The development of intelligent transportation system has immensely promoted information interaction and provided higher fuel economy potential for connected vehicles. In this paper, a novel guided predictive energy management strategy with online state of charge (SoC) planning is proposed for connected vehicles with hybrid energy systems, such as plug-in hybrid electric vehicles. Its major advantage lies in the comprehensive integration of the driving-cycle information to ameliorate the global optima of real-time control algorithm. At the upper SoC planning level, a supervised learning method based on neural network is employed to derive a reference SoC trajectory in real time; while at the lower control level of model predictive control (MPC), the power allocation or optimization is guided by the reference SoC trajectory to achieve a globally optimal solution. The main contributions of this paper include: (1) A supervised learning method for fast SoC planning is introduced and further optimized by adjusting the sample size and sampling interval, thus reducing the SoC planning error rate to less than 2.28%. (2) A guided MPC structure is constructed to achieve close-to-optimal effect in instantaneous control.

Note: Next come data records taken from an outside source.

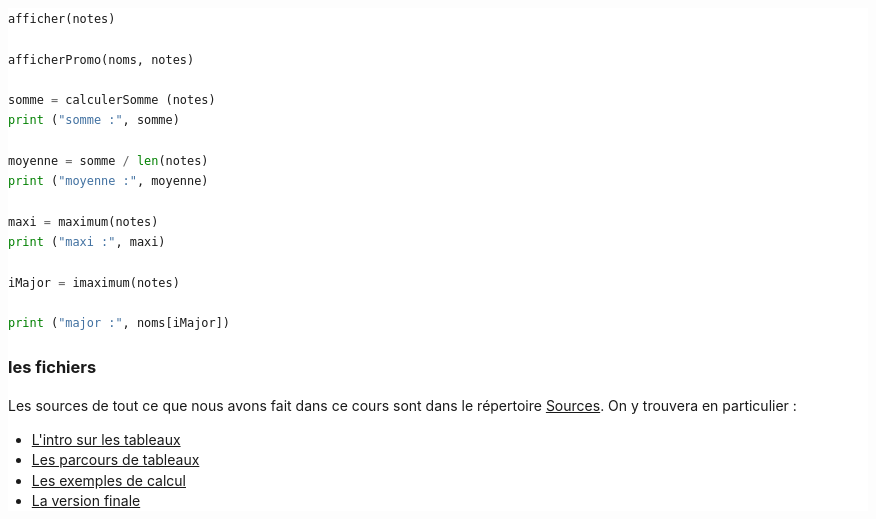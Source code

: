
 ```python
afficher(notes)

afficherPromo(noms, notes)

somme = calculerSomme (notes)
print ("somme :", somme)

moyenne = somme / len(notes)
print ("moyenne :", moyenne)

maxi = maximum(notes)
print ("maxi :", maxi)

iMajor = imaximum(notes)

print ("major :", noms[iMajor])
```
### les fichiers
Les sources de tout ce que nous avons fait dans ce cours sont dans le répertoire [Sources](../Sources/).
On y trouvera en particulier :
- [L'intro sur les tableaux](../Sources/02_tableaux.py)
- [Les parcours de tableaux](../Sources/02_parcoursTableaux.py)
- [Les exemples de calcul](../Sources/02_calculsTableaux.py)
- [La version finale](../Sources/02_finalTableaux.py)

Simulation results demonstrate that this guided MPC approach is able to save up to 34.73% energy consumption compared to conventional charge depleting and charge sustaining strategy under a 7-h historical bus test cycle.

Suggested Citation

  • Min, Qingyun & Li, Junqiu & Liu, Bo & Li, Jianwei & Sun, Fengchun & Sun, Chao, 2021. "Guided model predictive control for connected vehicles with hybrid energy systems," Energy, Elsevier, vol. 230(C).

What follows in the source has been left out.